US Representative Mike Pompeo, a Kansas Republican, last week said that he has begun an effort to repeal certain elements of the law, known as the Jones Act.

“There are pieces of [the Jones Act] that are anachronistic,” Pompeo said at an event at the Hudson Institute in Washington. “We should certainly look at making sure that we reduce the friction associated with the transportation of energy commodities and, frankly, other commodities around the world.”

East Coast refiners have long complained that the Jones Act puts them at a competitive disadvantage to refiners in Canada and Europe and the American Fuel and Petrochemical Manufacturers, the industry’s chief lobbying group, has called reform of the Jones Act a key policy goal this year.

The effort to weaken the Jones Act is still in its nascent stages, but the American maritime industry, and its throng of supporters on Capitol Hill, have already begun to fight back.

The intense lobbying effort is nothing new for the Jones Act, which requires vessels transporting goods between US ports to be US-flagged, US-built and majority US-owned. But that effort, traditionally focused on the financial health of the domestic maritime industry, has been refocused, this time on national and homeland security.

“A repeal of the Jones Act would significantly undermine national security,” said Tom Allegretti, chairman of the American Maritime Partnership, in a statement to Platts. “Given the state of the world, particularly this week, it’s hard to imagine changing a law that plays a major role in border protection, homeland security and prevention of illegal immigration.”

Allegretti said the Jones Act has massive support from military leaders and the US Coast Guard due to its contribution to maintaining a US-flagged commercial fleet for military sealift, which he said would cost billions for the Department of Defense to replicate.

These points were echoed in recent statements from Representative Michael McCaul, a Texas Republican and chairman of the House Homeland Security Committee.

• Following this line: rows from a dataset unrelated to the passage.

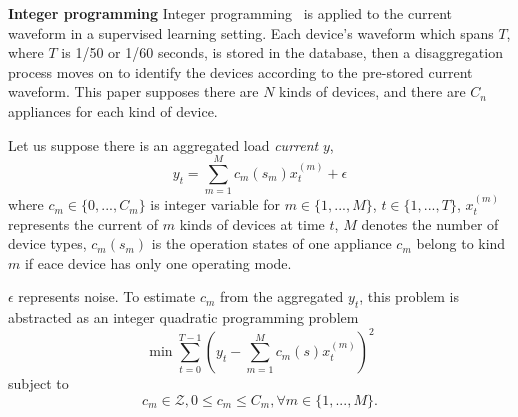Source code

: \textbf{Integer programming}
Integer programming~\cite{suzuki2008nonintrusive} is applied
to the current waveform in a supervised learning setting.
Each device's waveform which spans $T$, where $T$ is 1/50 or 1/60 seconds,   
is stored in the database,
then a disaggregation process moves on to identify the
devices according to the pre-stored current waveform.
This paper supposes there are $N$ kinds of devices, 
and there are $C_n$ appliances for each kind of device. 

Let us suppose there is an aggregated load \textit{current} $y$,
\begin{equation}
y_t= \sum_{m=1}^{M}c_m(s_m)x_{t}^{(m)}+\epsilon
\end{equation}
where $c_m \in \{0,...,C_m\}$ is integer variable for $m\in\{1,...,M\}$, 
$t \in \{1,..., T\}$, 
$x_{t}^{(m)}$ represents the current of  $m$ kinds of devices at time $t$, 
$M$ denotes the number of device types, 
$c_m(s_m)$ is the operation states of one appliance $c_m$ belong to kind $m$ if 
eace device has only one operating mode. 

$\epsilon$ represents noise. 
To estimate $c_m$ from the aggregated $y_t$, 
this problem is abstracted as an integer
quadratic programming problem
\begin{equation}
\min \sum_{t=0}^{T-1}(y_t- \sum_{m=1}^{M}c_m(s)x_{t}^{(m)})^2
\end{equation}
subject to
\begin{displaymath}
c_m \in \mathcal{Z}, 0 \leq c_m \leq C_m, \forall m \in \{1,...,M \}.
\end{displaymath}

“The domestic maritime industry in Texas is important not just for the good jobs it provides and the critical role it plays in keeping our petrochemical industry functioning efficiently, but also because it is a critical link in our homeland and border security,” said McCaul. “Tens of thousands of security-screened American seafarers, who crew the hundreds of tugs, towboats, barges and offshore supply boats working all along the Texas coast, help keep terrorists away from our border and our critical petrochemical infrastructure.”

And in a recent editorial, Slade Gorton, a former Washington Republican senator and member of the 911 Commission, wrote that “the most vital benefit of the Jones Act is the law’s critical role in protecting America’s borders and homeland security.”

Pompeo declined to detail how he intended to change the Jones Act, either through legislation or other avenues, and would not identify any other House or Senate member he was working with on the effort. He said there was support within Congress to reform the law, but “not nearly enough” to get such a change passed.

Still, he said many had viewed the end of long-standing restrictions on US exports as unlikely, even days before President Barack Obama signed the change into law in December.

“Times change,” said Pompeo, a member of the Energy and Commerce Committee.

AFPM had pushed for Jones Act reforms, along with a repeal of the Renewable Fuel Standard, to be tied to a lifting of longstanding restrictions on crude exports. When those export restrictions were lifted as part of a government spending bill signed into law December 18, the RFS repeal was never considered and the bill actually included language for the US Customs and Border Protection to better enforce the Jones Act.